Congolese researcher and physician Dr Jack Zawadi Tsulokpa is a 2024 fellow of the WHO-TDR Clinical Research Leadership program. He joined DNDi’s filarial team in April 2024, for a year, to contribute to our research work on river blindness, bringing his vast field experience managing clinical trials in the DRC – including in areas hit by armed conflicts.
Dr Zawadi is affiliated with the Tropical Diseases Research Centre (Centre de Recherche en Maladies Tropicales, or CRMT) in Rethy, in the Ituri province in North-Eastern Democratic Republic of the Congo (DRC), where he was investigator of a Phase III trial to test the efficacy and safety of moxidectin against river blindness.
Dr Zawadi, what do you hope to get out of your TDR fellowship?
My work at the CRMT has given me a taste for research. There are not enough researchers in our region, not enough epidemiologists to alert and advise authorities, even though the needs are immense. I want to identify the health problems in our communities and conduct studies that will provide the epidemiological data needed to inform the authorities so they can act.
‘Because of the tense geopolitical context in my home region, out of fear for their safety, few researchers are able to look into the health problems affecting the populations, who find themselves neglected.’
Dr Jack Zawadi
An ongoing epidemic of plague has been affecting the health districts of Rethy, Linga, Jiba, and Logo since 2020, for example; but the persistent insecurity in the region and the lack of data prevent effective interventions.
This fellowship also represents a crucial opportunity for the tropical diseases research centre I work for. To ensure the sustainability of its activities, the CRMT needs to have experienced and skilled researchers – especially in the procedures required to conduct clinical studies.
That is why I intend to build on my year at DNDi to refine my knowledge of clinical research project management. I hope that this experience will help me to enter the world of research more effectively, which also means improving my command of English and… computer tools!
What is your role in the DNDi team?
I am working on a Phase II clinical trial testing the safety and efficacy of a molecule called emodepside against river blindness. My contribution includes – among many other things – reviewing the protocol, the investigator’s manual and the procedures, to adapt them to the reality of the field and to make it easier for the research teams at the trial sites to understand them.

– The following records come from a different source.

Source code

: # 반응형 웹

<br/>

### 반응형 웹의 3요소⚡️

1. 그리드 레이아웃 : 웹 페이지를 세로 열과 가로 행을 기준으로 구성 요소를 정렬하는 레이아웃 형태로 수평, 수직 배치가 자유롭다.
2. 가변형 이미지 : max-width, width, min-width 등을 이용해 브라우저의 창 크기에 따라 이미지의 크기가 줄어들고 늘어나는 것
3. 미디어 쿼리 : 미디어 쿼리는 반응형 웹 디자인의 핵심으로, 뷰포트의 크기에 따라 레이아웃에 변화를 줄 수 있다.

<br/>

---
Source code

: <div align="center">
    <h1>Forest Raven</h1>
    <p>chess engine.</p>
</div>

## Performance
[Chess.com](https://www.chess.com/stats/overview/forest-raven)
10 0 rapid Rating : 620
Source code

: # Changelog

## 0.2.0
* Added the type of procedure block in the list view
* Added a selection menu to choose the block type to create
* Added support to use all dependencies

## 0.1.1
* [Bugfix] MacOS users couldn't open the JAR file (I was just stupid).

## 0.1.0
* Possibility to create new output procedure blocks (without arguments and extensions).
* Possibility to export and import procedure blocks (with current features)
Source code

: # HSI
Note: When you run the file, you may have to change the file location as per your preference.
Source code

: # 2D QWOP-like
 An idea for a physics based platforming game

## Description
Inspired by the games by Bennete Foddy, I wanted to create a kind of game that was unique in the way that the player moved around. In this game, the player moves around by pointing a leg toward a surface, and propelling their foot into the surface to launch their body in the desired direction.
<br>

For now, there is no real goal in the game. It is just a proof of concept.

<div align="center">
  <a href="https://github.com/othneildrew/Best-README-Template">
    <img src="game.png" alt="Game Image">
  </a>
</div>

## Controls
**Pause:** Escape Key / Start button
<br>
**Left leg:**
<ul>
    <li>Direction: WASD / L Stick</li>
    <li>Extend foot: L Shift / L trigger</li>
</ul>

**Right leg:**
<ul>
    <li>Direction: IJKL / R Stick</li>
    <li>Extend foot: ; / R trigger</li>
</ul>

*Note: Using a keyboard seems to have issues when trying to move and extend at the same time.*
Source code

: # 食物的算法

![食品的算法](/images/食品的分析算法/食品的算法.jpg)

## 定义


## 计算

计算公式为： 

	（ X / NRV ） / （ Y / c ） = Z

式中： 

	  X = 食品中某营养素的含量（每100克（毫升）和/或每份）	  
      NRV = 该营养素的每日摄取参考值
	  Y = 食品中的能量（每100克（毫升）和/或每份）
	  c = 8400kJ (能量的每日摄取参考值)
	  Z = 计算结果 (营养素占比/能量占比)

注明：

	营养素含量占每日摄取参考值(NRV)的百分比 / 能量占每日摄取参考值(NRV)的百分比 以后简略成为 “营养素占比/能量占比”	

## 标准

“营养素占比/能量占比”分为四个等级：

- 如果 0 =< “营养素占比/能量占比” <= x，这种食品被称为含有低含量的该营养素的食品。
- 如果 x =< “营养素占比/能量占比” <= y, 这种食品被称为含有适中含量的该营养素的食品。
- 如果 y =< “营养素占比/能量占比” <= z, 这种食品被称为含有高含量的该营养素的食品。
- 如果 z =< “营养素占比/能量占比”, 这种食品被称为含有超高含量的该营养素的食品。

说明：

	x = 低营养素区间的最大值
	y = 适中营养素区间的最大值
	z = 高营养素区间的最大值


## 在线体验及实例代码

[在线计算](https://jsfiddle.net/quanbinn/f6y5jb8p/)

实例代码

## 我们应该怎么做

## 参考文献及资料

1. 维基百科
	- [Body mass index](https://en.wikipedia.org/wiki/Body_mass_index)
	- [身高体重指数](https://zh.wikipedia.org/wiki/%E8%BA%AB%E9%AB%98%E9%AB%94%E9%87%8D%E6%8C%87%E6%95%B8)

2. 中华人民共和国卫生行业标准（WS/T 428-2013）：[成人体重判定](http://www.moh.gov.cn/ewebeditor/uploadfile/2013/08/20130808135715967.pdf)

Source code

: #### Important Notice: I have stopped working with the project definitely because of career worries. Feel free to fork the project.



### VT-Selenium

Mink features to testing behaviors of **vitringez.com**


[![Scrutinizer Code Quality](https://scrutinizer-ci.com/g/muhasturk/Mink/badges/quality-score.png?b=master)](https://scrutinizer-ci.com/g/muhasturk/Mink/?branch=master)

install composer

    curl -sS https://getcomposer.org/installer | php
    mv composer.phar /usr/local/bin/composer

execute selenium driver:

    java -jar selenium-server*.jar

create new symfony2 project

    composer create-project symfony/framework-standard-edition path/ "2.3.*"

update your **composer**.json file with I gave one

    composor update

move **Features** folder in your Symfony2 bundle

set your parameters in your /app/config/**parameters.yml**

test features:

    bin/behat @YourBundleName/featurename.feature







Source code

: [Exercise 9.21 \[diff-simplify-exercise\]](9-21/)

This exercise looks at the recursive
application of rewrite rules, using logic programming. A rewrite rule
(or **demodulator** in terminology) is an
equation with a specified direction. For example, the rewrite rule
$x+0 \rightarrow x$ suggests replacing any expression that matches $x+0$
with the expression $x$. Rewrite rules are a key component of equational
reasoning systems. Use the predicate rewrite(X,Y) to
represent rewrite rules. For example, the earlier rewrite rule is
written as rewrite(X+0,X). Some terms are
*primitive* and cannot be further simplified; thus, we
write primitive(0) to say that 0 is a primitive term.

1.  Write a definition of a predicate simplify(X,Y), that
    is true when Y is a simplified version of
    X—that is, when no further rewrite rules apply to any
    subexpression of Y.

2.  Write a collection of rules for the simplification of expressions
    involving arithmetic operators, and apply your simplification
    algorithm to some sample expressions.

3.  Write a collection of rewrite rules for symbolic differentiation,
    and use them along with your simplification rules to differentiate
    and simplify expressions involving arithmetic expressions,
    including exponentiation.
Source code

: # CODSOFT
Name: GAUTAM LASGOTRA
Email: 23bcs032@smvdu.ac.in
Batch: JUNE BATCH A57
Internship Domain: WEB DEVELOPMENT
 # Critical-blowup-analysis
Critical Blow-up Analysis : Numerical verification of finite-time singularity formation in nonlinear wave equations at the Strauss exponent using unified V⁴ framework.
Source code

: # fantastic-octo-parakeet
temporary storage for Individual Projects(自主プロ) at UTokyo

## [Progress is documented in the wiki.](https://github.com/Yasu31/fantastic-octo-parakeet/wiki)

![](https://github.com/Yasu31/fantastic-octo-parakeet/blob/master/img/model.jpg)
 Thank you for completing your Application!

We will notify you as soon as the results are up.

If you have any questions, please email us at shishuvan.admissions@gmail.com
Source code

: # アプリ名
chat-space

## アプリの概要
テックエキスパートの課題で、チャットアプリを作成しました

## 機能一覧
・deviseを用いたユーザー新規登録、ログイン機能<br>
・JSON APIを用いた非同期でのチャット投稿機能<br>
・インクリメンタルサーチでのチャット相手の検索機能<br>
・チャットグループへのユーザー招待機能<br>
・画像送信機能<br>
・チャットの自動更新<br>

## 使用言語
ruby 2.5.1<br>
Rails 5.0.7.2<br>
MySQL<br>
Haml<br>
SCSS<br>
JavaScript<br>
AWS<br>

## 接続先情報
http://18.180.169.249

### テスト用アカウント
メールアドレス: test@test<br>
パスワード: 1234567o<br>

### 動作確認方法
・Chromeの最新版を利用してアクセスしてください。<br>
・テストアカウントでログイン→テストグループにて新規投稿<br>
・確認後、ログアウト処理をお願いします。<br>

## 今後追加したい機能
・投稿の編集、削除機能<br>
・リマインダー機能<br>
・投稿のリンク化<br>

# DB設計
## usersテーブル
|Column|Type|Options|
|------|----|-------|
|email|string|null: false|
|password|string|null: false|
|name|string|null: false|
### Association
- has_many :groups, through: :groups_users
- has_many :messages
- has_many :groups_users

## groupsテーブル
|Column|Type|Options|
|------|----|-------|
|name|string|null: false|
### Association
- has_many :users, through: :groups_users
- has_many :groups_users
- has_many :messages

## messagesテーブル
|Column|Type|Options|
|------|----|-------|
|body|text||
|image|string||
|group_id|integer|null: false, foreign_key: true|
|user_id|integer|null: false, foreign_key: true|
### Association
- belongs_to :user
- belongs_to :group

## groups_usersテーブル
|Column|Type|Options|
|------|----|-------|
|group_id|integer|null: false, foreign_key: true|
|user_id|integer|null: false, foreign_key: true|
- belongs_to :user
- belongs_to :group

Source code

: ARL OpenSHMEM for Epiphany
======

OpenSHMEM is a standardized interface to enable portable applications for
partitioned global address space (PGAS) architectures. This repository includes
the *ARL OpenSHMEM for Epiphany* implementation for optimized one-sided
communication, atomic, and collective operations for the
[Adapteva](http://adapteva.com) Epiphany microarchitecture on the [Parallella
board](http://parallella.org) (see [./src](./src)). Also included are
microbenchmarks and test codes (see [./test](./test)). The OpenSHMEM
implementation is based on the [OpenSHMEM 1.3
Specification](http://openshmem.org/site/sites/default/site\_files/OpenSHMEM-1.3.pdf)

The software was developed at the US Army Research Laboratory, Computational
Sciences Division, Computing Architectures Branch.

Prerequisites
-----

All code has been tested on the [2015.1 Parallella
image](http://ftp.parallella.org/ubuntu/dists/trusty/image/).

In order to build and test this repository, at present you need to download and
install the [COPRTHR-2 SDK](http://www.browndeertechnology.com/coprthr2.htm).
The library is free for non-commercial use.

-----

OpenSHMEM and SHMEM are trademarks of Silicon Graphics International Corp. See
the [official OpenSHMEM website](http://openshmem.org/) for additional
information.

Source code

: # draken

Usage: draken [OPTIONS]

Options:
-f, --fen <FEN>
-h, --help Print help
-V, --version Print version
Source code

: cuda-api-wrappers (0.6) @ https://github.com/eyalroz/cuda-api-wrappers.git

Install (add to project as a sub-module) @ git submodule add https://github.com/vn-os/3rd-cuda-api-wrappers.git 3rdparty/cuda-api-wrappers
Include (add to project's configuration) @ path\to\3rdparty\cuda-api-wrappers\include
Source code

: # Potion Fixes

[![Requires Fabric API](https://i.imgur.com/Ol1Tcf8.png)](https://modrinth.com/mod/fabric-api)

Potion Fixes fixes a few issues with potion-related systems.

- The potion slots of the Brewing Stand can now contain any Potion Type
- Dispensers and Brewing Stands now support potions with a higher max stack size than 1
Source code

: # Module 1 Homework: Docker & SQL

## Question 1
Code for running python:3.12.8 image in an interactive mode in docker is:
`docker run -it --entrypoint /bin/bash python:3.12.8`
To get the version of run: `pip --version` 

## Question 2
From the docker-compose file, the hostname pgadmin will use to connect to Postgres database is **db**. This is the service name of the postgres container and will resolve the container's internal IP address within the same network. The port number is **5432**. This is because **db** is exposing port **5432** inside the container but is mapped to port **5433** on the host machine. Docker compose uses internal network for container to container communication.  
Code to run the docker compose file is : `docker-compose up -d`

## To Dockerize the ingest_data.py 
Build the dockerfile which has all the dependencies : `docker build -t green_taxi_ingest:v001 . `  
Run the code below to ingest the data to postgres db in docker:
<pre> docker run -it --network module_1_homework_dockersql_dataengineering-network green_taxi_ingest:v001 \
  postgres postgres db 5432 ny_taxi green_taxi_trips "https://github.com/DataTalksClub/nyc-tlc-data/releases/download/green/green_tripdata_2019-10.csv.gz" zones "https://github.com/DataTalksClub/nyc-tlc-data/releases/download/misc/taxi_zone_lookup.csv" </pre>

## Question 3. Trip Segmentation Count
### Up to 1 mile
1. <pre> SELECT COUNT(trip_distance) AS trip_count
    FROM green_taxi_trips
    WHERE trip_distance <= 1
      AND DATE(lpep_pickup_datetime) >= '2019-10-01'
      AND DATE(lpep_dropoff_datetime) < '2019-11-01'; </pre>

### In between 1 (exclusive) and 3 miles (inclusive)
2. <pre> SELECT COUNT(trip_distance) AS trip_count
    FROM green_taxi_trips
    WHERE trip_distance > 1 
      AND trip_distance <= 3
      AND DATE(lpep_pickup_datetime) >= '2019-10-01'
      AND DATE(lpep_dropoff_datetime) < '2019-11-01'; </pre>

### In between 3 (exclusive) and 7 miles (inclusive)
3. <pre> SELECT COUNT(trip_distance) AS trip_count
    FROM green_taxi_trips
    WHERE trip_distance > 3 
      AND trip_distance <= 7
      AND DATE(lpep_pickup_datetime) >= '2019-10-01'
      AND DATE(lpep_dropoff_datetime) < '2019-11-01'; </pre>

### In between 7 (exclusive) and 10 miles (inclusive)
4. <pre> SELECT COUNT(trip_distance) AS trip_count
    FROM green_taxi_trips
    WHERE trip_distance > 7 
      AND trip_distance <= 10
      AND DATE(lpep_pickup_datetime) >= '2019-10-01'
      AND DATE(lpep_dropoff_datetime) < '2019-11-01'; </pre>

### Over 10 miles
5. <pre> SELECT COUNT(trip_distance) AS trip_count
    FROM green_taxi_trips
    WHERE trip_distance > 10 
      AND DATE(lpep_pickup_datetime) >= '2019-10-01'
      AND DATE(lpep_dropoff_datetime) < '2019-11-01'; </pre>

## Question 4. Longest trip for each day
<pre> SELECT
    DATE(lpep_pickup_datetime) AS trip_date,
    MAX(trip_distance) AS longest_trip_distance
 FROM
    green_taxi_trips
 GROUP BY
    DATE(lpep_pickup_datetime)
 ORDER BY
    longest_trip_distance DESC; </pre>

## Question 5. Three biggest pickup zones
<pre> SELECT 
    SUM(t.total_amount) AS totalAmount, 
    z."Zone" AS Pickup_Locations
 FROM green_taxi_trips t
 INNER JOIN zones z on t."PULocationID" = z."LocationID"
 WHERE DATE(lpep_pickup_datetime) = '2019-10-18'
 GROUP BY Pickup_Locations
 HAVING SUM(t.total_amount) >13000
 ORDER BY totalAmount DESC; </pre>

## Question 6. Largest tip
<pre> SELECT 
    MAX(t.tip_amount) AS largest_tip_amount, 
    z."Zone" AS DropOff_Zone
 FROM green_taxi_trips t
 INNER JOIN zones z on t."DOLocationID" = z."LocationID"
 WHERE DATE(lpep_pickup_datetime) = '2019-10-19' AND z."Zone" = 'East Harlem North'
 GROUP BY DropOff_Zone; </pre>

From a personal perspective, by working alongside DNDi researchers, I will be learning a lot about the management of a clinical trial, including its design, its protocol, the drafting of all necessary documentation, the requirements of regulatory authorities and ethics committees, and partnership contracts.
I also want to master the role and responsibilities of a principal investigator, who acts as the focal point between the sponsor and the authorities. I’ll be learning by doing, and I’m delighted to share this journey together with DNDi.
You talk of the ‘reality of the field’ – can you describe the reality of conducting a clinical trial in a conflict zone?
Before joining the CRMT, I was working as a physician at the Libi referral health centre, in Ituri province. In mid-2019, armed clashes between the rebels and the regular army forced me and my family to leave. During this period, I joined the Ebola response team as a supervisor. I returned to Libi in April 2020, in the context of constant displacements of people fleeing the atrocities of armed groups.
In February 2021, I was recruited by the CMRT as an investigator for a clinical study on river blindness. A week after my departure from Libi, the referral health centre where I was working was looted by armed men who stole the equipment in the operating theatre, the stock of medicines and the mattresses on the patients’ beds. The centre remained closed for almost 18 months.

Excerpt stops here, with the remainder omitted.